There has been calls for more tailored support for people experiencing mental ill health after figures from the Department for Work and Pensions (DWP) show that more than two-thirds of incapacity benefit claims are for mental health problems.

Incapacity benefit is paid through universal credit and new figures show that 69% of those on universal credit health benefits have been judged to be unfit for any work.

In the last two years, 69% of the assessments were for “mental and behavioural disorders”, with back and joint problems making up 48% of claims, and chronic pain and metabolic problems such as diabetes and obesity making up 15% of the claims.

Christopher Rocks, from the thinktank Health Foundation, said the latest data “reinforces the increasing importance of mental health on people’s ability to work”.
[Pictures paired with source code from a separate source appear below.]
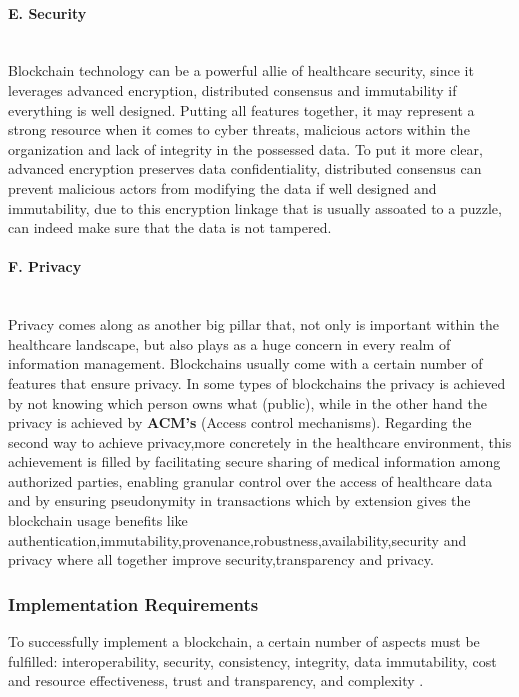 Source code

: \paragraph{E. Security} \mbox{}\\
Blockchain technology can be a powerful allie of healthcare security, since it leverages advanced encryption, distributed consensus and immutability if everything is well designed. Putting all features together, it may represent a strong resource when it comes to cyber threats, malicious actors within the organization and lack of integrity in the possessed data. To put it more clear, advanced encryption preserves data confidentiality, distributed consensus can prevent malicious actors from modifying the data if well designed and immutability, due to this encryption linkage that is usually assoated to a puzzle, can indeed make sure that the data is not tampered.

\paragraph{F. Privacy} \mbox{}\\
Privacy comes along as another big pillar that, not only is important within the healthcare landscape, but also plays as a huge concern in every realm of information management. Blockchains usually come with a certain number of features that ensure privacy. In some types of blockchains the privacy is achieved by not knowing which person owns what (public), while in the other hand the privacy is achieved by \textbf{ACM's} (Access control mechanisms). Regarding the second way to achieve privacy,more concretely in the healthcare environment, this achievement is filled by facilitating secure sharing of medical information among authorized parties, enabling granular control over the access of healthcare data and by ensuring pseudonymity in transactions which by extension gives the blockchain usage benefits like authentication,immutability,provenance,robustness,availability,security and privacy where all together improve security,transparency and privacy.

\subsubsection{Implementation Requirements} 
To successfully implement a blockchain, a certain number of aspects must be fulfilled: interoperability, security, consistency, integrity, data immutability, cost and resource effectiveness, trust and transparency, and complexity \cite{blockchain-utilization-in-healthcare}.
He called for more tailored support, saying: “Ill health is driving the rise of people on out-of-work benefits and having a significant impact on the economy.

“Some recent government measures are a step in the right direction but can be scaled up and go further. However, measures that restrict benefit entitlement for people with work-limiting health conditions risk being counterproductive.”

Those receiving the benefits have, on average, 2.7 health conditions, highlighting how the number of people with complex illnesses is growing and that finding a quick fix when it comes to benefits is not easy.

Nil Güzelgün, from the mental health charity Mind, said the figures “highlight the acute need for mental health support”, and said there are 1.9 million people waiting for NHS mental health treatment.

She said: “People would love to work if they had access to the mental health support they need but that support just isn’t there.

“People need to be offered tailored support from experts if they are to return to work, not threats of losing what little money they currently have to live on.”

A DWP spokesperson said: “Our landmark welfare reforms will cut the number of people due to be put on to the highest tier of incapacity benefits by over 370,000 and instead give them personalised support, while our chance to work guarantee will enable people to try work without fear of losing their benefits.”